Ideal Yoga Poses for Preschool Age
There are special concerns that must be addressed when entering preschoolers to join yoga classes. The most basic concern is getting them interested so you have to incorporate exercises that mimic child’s play to make it fun and exciting for them. On the other hand, you also have to think about their safety and choose the exercises to be performed carefully.
Experts suggest moving yoga poses for preschool children since it is gentle enough yet beneficial for their developing muscles and bones. Most of these exercises involve a great deal of stretching, bending, or resting. Make sure that each child is properly supervised though during performance of each pose for their own safety. You can learn about what these recommended poses are by reading further below.

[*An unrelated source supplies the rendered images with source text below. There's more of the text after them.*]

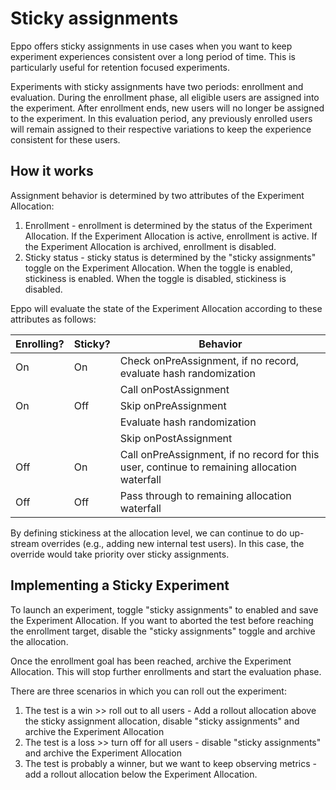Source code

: # Sticky assignments

Eppo offers sticky assignments in use cases when you want to keep experiment experiences consistent over a long period of time. This is particularly useful for retention focused experiments.

Experiments with sticky assignments have two periods: enrollment and evaluation. During the enrollment phase, all eligible users are assigned into the experiment. After enrollment ends, new users will no longer be assigned to the experiment. In this evaluation period, any previously enrolled users will remain assigned to their respective variations to keep the experience consistent for these users.

## How it works

Assignment behavior is determined by two attributes of the Experiment Allocation:
1. Enrollment - enrollment is determined by the status of the Experiment Allocation. If the Experiment Allocation is active, enrollment is active. If the Experiment Allocation is archived, enrollment is disabled.
2. Sticky status - sticky status is determined by the "sticky assignments" toggle on the Experiment Allocation. When the toggle is enabled, stickiness is enabled. When the toggle is disabled, stickiness is disabled.

Eppo will evaluate the state of the Experiment Allocation according to these attributes as follows:

| Enrolling? | Sticky? | Behavior |
|---|---|---|
| On | On | Check onPreAssignment, if no record, evaluate hash randomization |
| |  | Call onPostAssignment |
| On | Off | Skip onPreAssignment |
| |  | Evaluate hash randomization |
| |  | Skip onPostAssignment |
| Off | On | Call onPreAssignment, if no record for this user, continue to remaining allocation waterfall |
| Off | Off | Pass through to remaining allocation waterfall |

By defining stickiness at the allocation level, we can continue to do up-stream overrides (e.g., adding new internal test users). In this case, the override would take priority over sticky assignments.

## Implementing a Sticky Experiment
To launch an experiment, toggle "sticky assignments" to enabled and save the Experiment Allocation. If you want to aborted the test before reaching the enrollment target, disable the "sticky assignments" toggle and archive the allocation.

Once the enrollment goal has been reached, archive the Experiment Allocation. This will stop further enrollments and start the evaluation phase.

There are three scenarios in which you can roll out the experiment:
1. The test is a win >> roll out to all users - Add a rollout allocation above the sticky assignment allocation, disable "sticky assignments" and archive the Experiment Allocation
2. The test is a loss >> turn off for all users - disable "sticky assignments" and archive the Experiment Allocation
3. The test is probably a winner, but we want to keep observing metrics - add a rollout allocation below the Experiment Allocation.

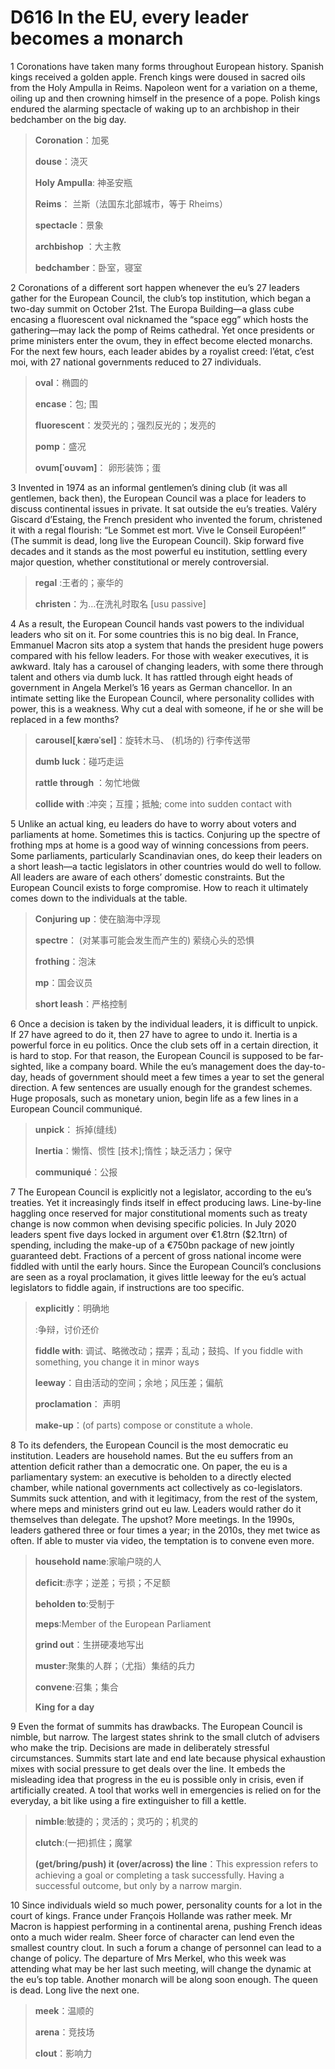# D616 In the EU, every leader becomes a monarch
1 Coronations have taken many forms throughout European history. Spanish kings received a golden apple. French kings were doused in sacred oils from the Holy Ampulla in Reims. Napoleon went for a variation on a theme, oiling up and then crowning himself in the presence of a pope. Polish kings endured the alarming spectacle of waking up to an archbishop in their bedchamber on the big day.

> **Coronation**：加冕
>
> **douse**：浇灭
>
> **Holy Ampulla**: 神圣安瓶
>
> **Reims**： 兰斯（法国东北部城市，等于 Rheims）
>
> **spectacle**：景象
>
> **archbishop** ：大主教
>
> **bedchamber**：卧室，寝室
>

2 Coronations of a different sort happen whenever the eu’s 27 leaders gather for the European Council, the club’s top institution, which began a two-day summit on October 21st. The Europa Building—a glass cube encasing a fluorescent oval nicknamed the “space egg” which hosts the gathering—may lack the pomp of Reims cathedral. Yet once presidents or prime ministers enter the ovum, they in effect become elected monarchs. For the next few hours, each leader abides by a royalist creed: l’état, c’est moi, with 27 national governments reduced to 27 individuals.

> **oval**：椭圆的
>
> **encase**：包; 围
>
> **fluorescent**：发荧光的；强烈反光的；发亮的
>
> **pomp**：盛况
>
> **ovum[ˈoʊvəm]**： 卵形装饰；蛋
>

3 Invented in 1974 as an informal gentlemen’s dining club (it was all gentlemen, back then), the European Council was a place for leaders to discuss continental issues in private. It sat outside the eu’s treaties. Valéry Giscard d’Estaing, the French president who invented the forum, christened it with a regal flourish: “Le Sommet est mort. Vive le Conseil Européen!” (The summit is dead, long live the European Council). Skip forward five decades and it stands as the most powerful eu institution, settling every major question, whether constitutional or merely controversial.

> **regal** :王者的；豪华的
>
> **christen**：为…在洗礼时取名 [usu passive]
>

4 As a result, the European Council hands vast powers to the individual leaders who sit on it. For some countries this is no big deal. In France, Emmanuel Macron sits atop a system that hands the president huge powers compared with his fellow leaders. For those with weaker executives, it is awkward. Italy has a carousel of changing leaders, with some there through talent and others via dumb luck. It has rattled through eight heads of government in Angela Merkel’s 16 years as German chancellor. In an intimate setting like the European Council, where personality collides with power, this is a weakness. Why cut a deal with someone, if he or she will be replaced in a few months?

> **carousel[ˌkærəˈsel]**：旋转木马、 (机场的) 行李传送带
>
> **dumb luck**：碰巧走运
>
> **rattle through** ：匆忙地做
>
> **collide with** :冲突；互撞；抵触; come into sudden contact with
>

5 Unlike an actual king, eu leaders do have to worry about voters and parliaments at home. Sometimes this is tactics. Conjuring up the spectre of frothing mps at home is a good way of winning concessions from peers. Some parliaments, particularly Scandinavian ones, do keep their leaders on a short leash—a tactic legislators in other countries would do well to follow. All leaders are aware of each others’ domestic constraints. But the European Council exists to forge compromise. How to reach it ultimately comes down to the individuals at the table.

> **Conjuring up**：使在脑海中浮现
>
> **spectre**： (对某事可能会发生而产生的) 萦绕心头的恐惧
>
> **frothing**：泡沫
>
> **mp**：国会议员
>
> **short leash**：严格控制
>

6 Once a decision is taken by the individual leaders, it is difficult to unpick. If 27 have agreed to do it, then 27 have to agree to undo it. Inertia is a powerful force in eu politics. Once the club sets off in a certain direction, it is hard to stop. For that reason, the European Council is supposed to be far-sighted, like a company board. While the eu’s management does the day-to-day, heads of government should meet a few times a year to set the general direction. A few sentences are usually enough for the grandest schemes. Huge proposals, such as monetary union, begin life as a few lines in a European Council communiqué.

> **unpick**： 拆掉(缝线)
>
> **Inertia**：懒惰、惯性 [技术];惰性；缺乏活力；保守
>
> **communiqué**：公报
>

7 The European Council is explicitly not a legislator, according to the eu’s treaties. Yet it increasingly finds itself in effect producing laws. Line-by-line haggling once reserved for major constitutional moments such as treaty change is now common when devising specific policies. In July 2020 leaders spent five days locked in argument over €1.8trn ($2.1trn) of spending, including the make-up of a €750bn package of new jointly guaranteed debt. Fractions of a percent of gross national income were fiddled with until the early hours. Since the European Council’s conclusions are seen as a royal proclamation, it gives little leeway for the eu’s actual legislators to fiddle again, if instructions are too specific.

> **explicitly**：明确地
>
> :争辩，讨价还价
>
> **fiddle with**: 调试、略微改动；摆弄；乱动；鼓捣、If you fiddle with something, you change it in minor ways
>
> **leeway**：自由活动的空间；余地；风压差；偏航
>
> **proclamation**： 声明
>
> **make-up**：(of parts) compose or constitute a whole.
>

8 To its defenders, the European Council is the most democratic eu institution. Leaders are household names. But the eu suffers from an attention deficit rather than a democratic one. On paper, the eu is a parliamentary system: an executive is beholden to a directly elected chamber, while national governments act collectively as co-legislators. Summits suck attention, and with it legitimacy, from the rest of the system, where meps and ministers grind out eu law. Leaders would rather do it themselves than delegate. The upshot? More meetings. In the 1990s, leaders gathered three or four times a year; in the 2010s, they met twice as often. If able to muster via video, the temptation is to convene even more.

> **household name**:家喻户晓的人
>
> **deficit**:赤字；逆差；亏损；不足额
>
> **beholden to**:受制于
>
> **meps**:Member of the European Parliament
>
> **grind out**：生拼硬凑地写出
>
> **muster**:聚集的人群；（尤指）集结的兵力
>
> **convene**:召集；集合
>
> **King for a day**
>

9 Even the format of summits has drawbacks. The European Council is nimble, but narrow. The largest states shrink to the small clutch of advisers who make the trip. Decisions are made in deliberately stressful circumstances. Summits start late and end late because physical exhaustion mixes with social pressure to get deals over the line. It embeds the misleading idea that progress in the eu is possible only in crisis, even if artificially created. A tool that works well in emergencies is relied on for the everyday, a bit like using a fire extinguisher to fill a kettle.

> **nimble**:敏捷的；灵活的；灵巧的；机灵的
>
> **clutch**:(一把)抓住；魔掌
>
> **(get/bring/push) it (over/across) the line**：This expression refers to achieving a goal or completing a task successfully. Having a successful outcome, but only by a narrow margin.
>

10 Since individuals wield so much power, personality counts for a lot in the court of kings. France under François Hollande was rather meek. Mr Macron is happiest performing in a continental arena, pushing French ideas onto a much wider realm. Sheer force of character can lend even the smallest country clout. In such a forum a change of personnel can lead to a change of policy. The departure of Mrs Merkel, who this week was attending what may be her last such meeting, will change the dynamic at the eu’s top table. Another monarch will be along soon enough. The queen is dead. Long live the next one.

> **meek**：温顺的
>
> **arena**：竞技场
>
> **clout**：影响力
>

Start on a seated position with your spine straight. Then, gently bend your spine as you reach for the ankles with your hands. This will create a rounding formation on your spine and hold it there for a few seconds before returning to the original position wherein you must sit up straight. Repeat this sequence of gentle movements for several tries or for as much as the child can do.
This variation to the sitting pose is another fun and easy pose that preschoolers can do. With your spine straight, sit your tailbone on the soles of both feet. Both your hands must rest on the ankles. Gently bounce your knees on the floor for 10 to 20 repetitions before going back to your starting position.
Unlike the seated poses mentioned above, this one must be done with cross legs. Sit on your legs as you rest your hands on either ankles. Keep both your eyes and head looking forward as you try to execute the succeeding steps in this pose. Then, lean your right ear on your right shoulder. From that position, go back to straightening your head again and do the same action, this time with your left ear leaning against your left shoulder. Perform this for as many times as possible but make sure to alternate between your left and right ears.
To perform the Bird Pose, you will begin on a seated pose and then you must tuck your hands behind you while clasping them together. Lift your head upwards to pull your shoulder blades together. Make sure that the kid is seated correctly to keep the spine straight. Then, bring both soles together as both hands remain intact on your lower back. As you tilt your head slightly, it will again pull your shoulder blades together. Allow your eyes to look upwards while doing this. Remain in this position for a few seconds or as much as the child can take before releasing.
This exercise is common in adults’ yoga routine but is safe enough even for preschool children. From a seated position, straighten up your spine while you slightly separate both legs. Make sure to put some stretch into your legs by pointing your toes. Avoid tightening the legs as it can strain the leg muscles. Try to assume the salutation pose by allowing both palms to meet at the center of your chest and then pressing it together.
As you lower your arms, make sure it is parallel to the floor. Release tension as you do this until you fully stretch out your arms.
The Owl Pose is mainly a head turning position that starts off from a sitting position. While seated, cross both legs as you rest your hands on the side and your palm is facing the floor. While in that position, turn your head over to one direction or towards one side of your shoulder. After turning it on one side, move onto the other side. Make sure that the surface that the child is sitting on is firm and solid, as your next step is to spin the body around with the aid of your hands to propel the child into a spin. Do this a few times before ceasing.
As with the Owl Pose, the child must begin on a seated position with both legs crossing each other. Keep your spine straight for proper alignment and to avoid injury. Then, raise your two arms up over the head and perform a stretching action on a hand one at a time and in a slow manner. Try to aim as much as you can while making sure to perform a gentle action. From upwards, stretch your arms to the side. As you do this, perform arm circles in an alternation of forward and backward movement.
To begin this pose, you must cross your legs while on a seated position and reach both arms out to either sides of the body. Then, slowly twist your upper body from one side to another. Turn your head around such that you can see your back arm. After that, return into center position and begin to raise your arms overhead once again to perform stretching. Bend your arms sideways on one side and then moving onto the other side. Make sure that your body and eyes are looking ahead in front of you while you are doing this. Repeat the entire procedure over again in as many repetitions as possible.